# [Exercise directions]
Among the entries below, take the line with "- Remote Desktop" and the line with "All this data is stored in Cloud Iot core.", and output them and every line between them exactly, with nothing else.

Plain-text document sources
=== Begin Enclosure ===

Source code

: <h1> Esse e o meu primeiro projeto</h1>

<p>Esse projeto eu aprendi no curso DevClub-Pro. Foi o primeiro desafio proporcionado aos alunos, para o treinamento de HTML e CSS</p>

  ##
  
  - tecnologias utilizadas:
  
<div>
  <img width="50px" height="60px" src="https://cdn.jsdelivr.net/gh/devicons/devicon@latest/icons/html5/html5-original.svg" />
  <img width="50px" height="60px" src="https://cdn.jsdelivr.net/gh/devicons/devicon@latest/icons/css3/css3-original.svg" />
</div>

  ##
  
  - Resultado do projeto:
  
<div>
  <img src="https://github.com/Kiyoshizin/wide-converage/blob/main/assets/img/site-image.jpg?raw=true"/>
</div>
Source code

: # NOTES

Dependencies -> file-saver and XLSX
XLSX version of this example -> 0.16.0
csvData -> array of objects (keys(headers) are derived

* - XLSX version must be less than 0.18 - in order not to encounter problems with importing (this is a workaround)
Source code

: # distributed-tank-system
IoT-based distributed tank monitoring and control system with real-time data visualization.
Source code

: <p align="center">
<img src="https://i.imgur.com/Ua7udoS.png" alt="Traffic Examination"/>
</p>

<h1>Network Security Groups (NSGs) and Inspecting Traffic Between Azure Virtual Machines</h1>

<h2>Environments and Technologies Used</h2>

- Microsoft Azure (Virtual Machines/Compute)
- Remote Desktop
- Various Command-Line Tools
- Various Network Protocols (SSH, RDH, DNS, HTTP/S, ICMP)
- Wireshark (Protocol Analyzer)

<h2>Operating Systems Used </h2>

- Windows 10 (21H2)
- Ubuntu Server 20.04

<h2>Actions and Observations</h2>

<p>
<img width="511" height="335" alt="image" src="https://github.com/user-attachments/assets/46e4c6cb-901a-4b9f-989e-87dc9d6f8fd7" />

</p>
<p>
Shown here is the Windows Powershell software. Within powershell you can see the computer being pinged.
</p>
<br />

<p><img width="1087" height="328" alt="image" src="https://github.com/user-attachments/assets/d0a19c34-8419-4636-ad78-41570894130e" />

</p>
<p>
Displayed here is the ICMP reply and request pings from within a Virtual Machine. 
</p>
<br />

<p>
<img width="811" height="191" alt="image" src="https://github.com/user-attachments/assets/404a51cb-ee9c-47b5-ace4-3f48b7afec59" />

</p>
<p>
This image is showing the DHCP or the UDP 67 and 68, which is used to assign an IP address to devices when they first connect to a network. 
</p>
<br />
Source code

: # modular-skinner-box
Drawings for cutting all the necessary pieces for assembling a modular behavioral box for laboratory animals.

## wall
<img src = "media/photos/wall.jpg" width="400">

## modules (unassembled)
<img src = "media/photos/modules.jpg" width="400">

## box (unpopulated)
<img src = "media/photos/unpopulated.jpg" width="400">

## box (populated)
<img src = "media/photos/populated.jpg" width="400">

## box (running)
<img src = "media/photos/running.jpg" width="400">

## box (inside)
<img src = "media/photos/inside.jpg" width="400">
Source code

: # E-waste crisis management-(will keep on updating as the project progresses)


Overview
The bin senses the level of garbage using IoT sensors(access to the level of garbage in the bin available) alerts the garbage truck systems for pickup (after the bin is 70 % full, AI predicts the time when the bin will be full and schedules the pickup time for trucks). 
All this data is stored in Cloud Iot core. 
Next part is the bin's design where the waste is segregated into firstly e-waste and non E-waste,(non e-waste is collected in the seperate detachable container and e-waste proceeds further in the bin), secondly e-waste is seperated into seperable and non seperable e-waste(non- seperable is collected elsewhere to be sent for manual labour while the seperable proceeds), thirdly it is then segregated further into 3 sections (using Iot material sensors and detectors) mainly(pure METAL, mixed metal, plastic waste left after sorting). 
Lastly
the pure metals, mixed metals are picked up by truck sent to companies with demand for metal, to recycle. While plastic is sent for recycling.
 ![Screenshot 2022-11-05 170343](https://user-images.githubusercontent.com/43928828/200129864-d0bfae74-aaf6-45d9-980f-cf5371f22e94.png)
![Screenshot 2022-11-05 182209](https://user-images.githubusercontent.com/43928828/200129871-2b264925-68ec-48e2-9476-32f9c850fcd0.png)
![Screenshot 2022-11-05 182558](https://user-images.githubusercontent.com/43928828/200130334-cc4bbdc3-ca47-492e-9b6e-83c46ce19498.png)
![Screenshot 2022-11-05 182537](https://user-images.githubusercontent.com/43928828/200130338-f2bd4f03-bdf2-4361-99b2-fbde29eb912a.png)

=== End Enclosure ===

# [Written solution]
- Remote Desktop
- Various Command-Line Tools
- Various Network Protocols (SSH, RDH, DNS, HTTP/S, ICMP)
- Wireshark (Protocol Analyzer)

<h2>Operating Systems Used </h2>

- Windows 10 (21H2)
- Ubuntu Server 20.04

<h2>Actions and Observations</h2>

<p>
<img width="511" height="335" alt="image" src="https://github.com/user-attachments/assets/46e4c6cb-901a-4b9f-989e-87dc9d6f8fd7" />

</p>
<p>
Shown here is the Windows Powershell software. Within powershell you can see the computer being pinged.
</p>
<br />

<p><img width="1087" height="328" alt="image" src="https://github.com/user-attachments/assets/d0a19c34-8419-4636-ad78-41570894130e" />

</p>
<p>
Displayed here is the ICMP reply and request pings from within a Virtual Machine. 
</p>
<br />

<p>
<img width="811" height="191" alt="image" src="https://github.com/user-attachments/assets/404a51cb-ee9c-47b5-ace4-3f48b7afec59" />

</p>
<p>
This image is showing the DHCP or the UDP 67 and 68, which is used to assign an IP address to devices when they first connect to a network. 
</p>
<br />
Source code

: # modular-skinner-box
Drawings for cutting all the necessary pieces for assembling a modular behavioral box for laboratory animals.

## wall
<img src = "media/photos/wall.jpg" width="400">

## modules (unassembled)
<img src = "media/photos/modules.jpg" width="400">

## box (unpopulated)
<img src = "media/photos/unpopulated.jpg" width="400">

## box (populated)
<img src = "media/photos/populated.jpg" width="400">

## box (running)
<img src = "media/photos/running.jpg" width="400">

## box (inside)
<img src = "media/photos/inside.jpg" width="400">
Source code

: # E-waste crisis management-(will keep on updating as the project progresses)


Overview
The bin senses the level of garbage using IoT sensors(access to the level of garbage in the bin available) alerts the garbage truck systems for pickup (after the bin is 70 % full, AI predicts the time when the bin will be full and schedules the pickup time for trucks). 
All this data is stored in Cloud Iot core. 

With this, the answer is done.